In what is shaping up to be another listless trading day, where attention is glued to Hurricane Issac making not one but two landfalls, and the implication for US refining capacity or the lack thereof, here is what has happened so far, via BBG and Deutsche. The overnight session is mixed with Chinese equities under-performing again. The Nikkei and the KOSPI are both around two-tenths of a percent higher. The Shanghai Composite (-0.4%) is lower as the economic slowdown is adding negative pressure on cyclical sector earnings, closing at fresh 3 year lows. Iron ore prices continued to fall amid the weaker growth backdrop in China. Spot iron ore prices were down nearly 5% overnight to their lowest since November 2009. Rio Tinto's 5yr CDS has widened by about 25bp in a week. Rio's share price is down by about 6.6% over the same period. European markets fall, led by the commodity-heavy FTSE 100, with Swedish, Swiss markets rising. The euro rebounds against the dollar. Crude oil falls, metal prices decline. Spanish, Italian bond yields rise slightly, German, U.K., Irish bond yields fall. U.S. futures little changed and 2Q GDP figures are released later today. The state of Italy has sold EUR9 billion in 6 month bills at a 1.69 BTC, yielding 1.585%, the lowest since March, on prayers that Draghi, who was last heard defending the ECB as a non-political institution (whose sole product is the political construct known as the Euro - go figure), will finally step up and act instead of just continuing to talk and make empty promises.

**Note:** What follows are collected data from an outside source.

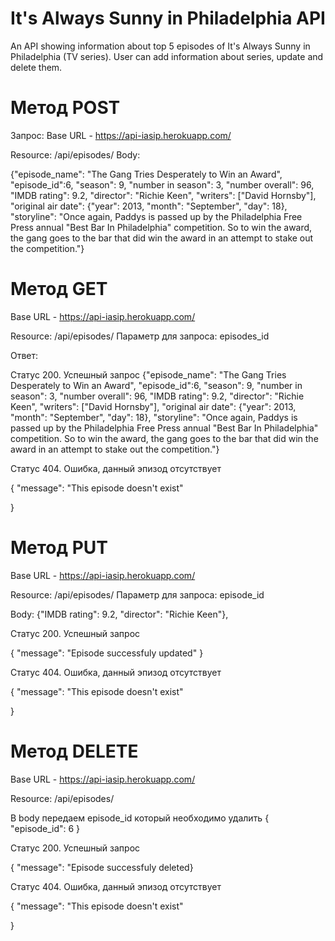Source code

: # It's Always Sunny in Philadelphia API
An API showing information about top 5 episodes of It's Always Sunny in Philadelphia (TV series).
User can add information about series, update and delete them.

# Метод POST

Запрос:
Base URL - https://api-iasip.herokuapp.com/

Resource: /api/episodes/
Body:

{"episode_name": "The Gang Tries Desperately to Win an Award",
 "episode_id":6,
 "season": 9,
 "number in season": 3,
 "number overall": 96,
 "IMDB rating": 9.2,
 "director": "Richie Keen",
 "writers": ["David Hornsby"],
 "original air date": {"year": 2013, "month": "September", "day": 18},
 "storyline": "Once again, Paddys is passed up by the Philadelphia Free Press annual \"Best Bar In Philadelphia\" competition. So to win the award, the gang goes to the bar that did win the award in an attempt to stake out the competition."}
 

# Метод GET

Base URL - https://api-iasip.herokuapp.com/

Resource: /api/episodes/
Параметр для запроса: episodes_id

Ответ:

Статус 200. Успешный запрос
{"episode_name": "The Gang Tries Desperately to Win an Award",
 "episode_id":6,
 "season": 9,
 "number in season": 3,
 "number overall": 96,
 "IMDB rating": 9.2,
 "director": "Richie Keen",
 "writers": ["David Hornsby"],
 "original air date": {"year": 2013, "month": "September", "day": 18},
 "storyline": "Once again, Paddys is passed up by the Philadelphia Free Press annual \"Best Bar In Philadelphia\" competition. So to win the award, the gang goes to the bar that did win the award in an attempt to stake out the competition."}
 
Статус 404. Ошибка, данный эпизод отсутствует

{
    "message": "This episode doesn't exist"
	
}

# Метод PUT

Base URL - https://api-iasip.herokuapp.com/

Resource: /api/episodes/
Параметр для запроса: episode_id

Body:
{"IMDB rating": 9.2, "director": "Richie Keen"},

Статус 200. Успешный запрос

{
	"message": "Episode successfuly updated"
}

Статус 404. Ошибка, данный эпизод отсутствует

{
    "message": "This episode doesn't exist"
	
}


# Метод DELETE

Base URL - https://api-iasip.herokuapp.com/

Resource: /api/episodes/

В body передаем episode_id который необходимо удалить
{
	"episode_id": 6
}

Статус 200. Успешный запрос

{
	"message": "Episode successfuly deleted}

Статус 404. Ошибка, данный эпизод отсутствует

{
    "message": "This episode doesn't exist"
	
}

- S&P 500 futures down 0.06% to 1407
- Stoxx 600 down 0.3% to 266.51
- US 10Yr yield down 0bps to 1.63%
- German 10Yr yield down 2bps to 1.32%
- MSCI Asia Pacific up 0.19% to 119.46
- Gold spot up 0.02% to $1667.2/oz
SocGen summarizes what the main events of the day are:
Volatility has started to perk up for most EUR crosses, especially in the shorter dated vs mid and longer maturities, which makes complete sense given the EU event timeline for September. Markets have been slow to catch on, but the return from holidays in Europe and the US after the Labour Day next week is likely to drip feed a rise in volatility to levels more commensurate with historical norms and looming event risk. The biggest vol changes yesterday were registered in EUR/JPY and EUR/GBP (see chart). Outside the EUR, there was also a noticeable bounce in USD/CHF. But as stated above, the current levels are still extremely cheap and 2 to 2.5 vol below the 2y averages. The pressure on the ECB to deliver comes only next week (report the bank will not push for indemnity on any losses on bond holdings allays subordination concerns), ahead of Bernanke's keynote speech this Friday, we are probably dependent on moves in spot for the cost of optionality to extend the moves of the last 24 hours. To this end, we will keep an eye on the headlines coming out of the Merkel-Monti meeting and revised US GDP data.
A rather busy calendar today sees the release of the Swiss KOF leading indicator, German CPI and revised US Q2 GDP. Focus in the eurozone will be on the meeting between German Chancellor Merkel and Italian PM Monti. Suggestions of what the ECB will or will not announce next week continue to centre on ‘yield caps' or a ‘yield range' or volatility for peripheral bonds. It was no surprise that the EU yesterday fully endorsed the ECB bond-buying proposal. All we need is a formal request from Spain.